Rahealty, or Rahelty, is an electoral division in County Tipperary in Ireland.

It was originally created as an electoral division in the Thurles poor law union in North Tipperary. Although the poor law unions have long been abolished, this electoral division, although with boundaries that have been modified over the years, is still used for various administrative purposes.

==Ratepayers, Tenants and Landlords==

In 1842, the landlords in this electoral district included the Earl of Orkney, Earl of Milton and Lady Lovett.

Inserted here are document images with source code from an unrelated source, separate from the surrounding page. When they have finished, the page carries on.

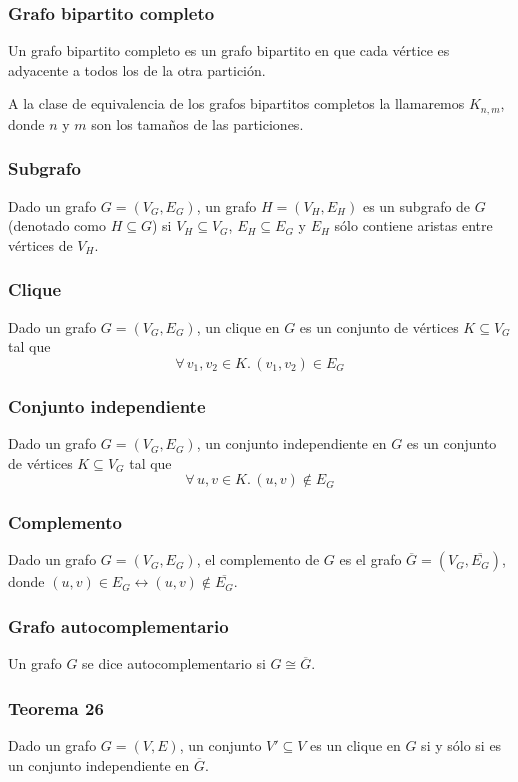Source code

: \begin{multicols}{2}
    \subsubsection*{Grafo bipartito completo}
    Un grafo bipartito completo es un grafo bipartito en que cada vértice es adyacente a todos los de la otra partición. \p
    
    A la clase de equivalencia de los grafos bipartitos completos la llamaremos $K_{n,m}$, donde $n$ y $m$ son los tamaños de las particiones.
    
    \subsubsection*{Subgrafo}
    Dado un grafo $G = (V_G, E_G)$, un grafo $H = (V_H, E_H)$ es un subgrafo de $G$ (denotado como $H \subseteq G$) si $V_H \subseteq V_G$, $E_H \subseteq E_G$ y $E_H$ sólo contiene aristas entre vértices de $V_H$.
    
    \subsubsection*{Clique}
    Dado un grafo $G = (V_G, E_G)$, un clique en $G$ es un conjunto de vértices $K \subseteq V_G$ tal que
    $$\forall\,v_1, v_2 \in K.\,(v_1, v_2) \in E_G$$
    
    \subsubsection*{Conjunto independiente}
    Dado un grafo $G = (V_G, E_G)$, un conjunto independiente en $G$ es un conjunto de vértices $K \subseteq V_G$ tal que
    $$
    \forall\,u,v \in K.\, (u,v) \notin E_G
    $$
    
    \subsubsection*{Complemento}
    Dado un grafo $G = (V_G, E_G)$, el complemento de $G$ es el grafo $\overline{G} = (V_G, \overline{E_G})$, donde $(u,v) \in E_G \leftrightarrow (u,v) \notin \overline{E_G}$.
    
    \subsubsection*{Grafo autocomplementario}
    Un grafo $G$ se dice autocomplementario si $G \cong \overline{G}$.
    
    \subsubsection*{Teorema 26}
    Dado un grafo $G = (V,E)$, un conjunto $V' \subseteq V$ es un clique en $G$ si y sólo si es un conjunto independiente en $\overline{G}$.
    

\end{multicols}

==Relationship to the civil parish==

At the time of the 1911 and 2011 censuses, the electoral division contained nineteen townlands.
Among these were ten townlands of the eighteen that belong to the civil parish of the same name

- Athlummon
- Coolaculla
- Garranroe

- Knockanacunna
- Lisduff
- Loughbeg

- Piercetown
- Rahelty
- Rathcriddoge

- Rathmanna

as well as townlands from five other civil parishes, these being

- Athnid Beg (from Athnid parish)
- Athnid More (from Athnid parish)
- Kilclonagh (from Kilclonagh parish)

- Rossestown (from Shyane parish)
- Ballygammane (from Thurles parish)
- Loughlahan (from Thurles parish)

- Coldfields (from Two-mile Burris parish)
- Garraun (from Two-mile Burris parish)
- Rathmanna (from Two-mile Burris parish)

In both censuses, the following townlands which belong to Rahelty civil parish were not included in Rahelty electoral division:

- Archerstown
- Cassestown

- Corbally
- Drish

- Knockroe
- Kyle

- Shanballyduff
- Townagha

==Statistics==
At the time of the 2011 census, the division had a population of 765, of whom 386 were male and 379 were female. The total housing stock was 273, of which 20 dwellings were vacant.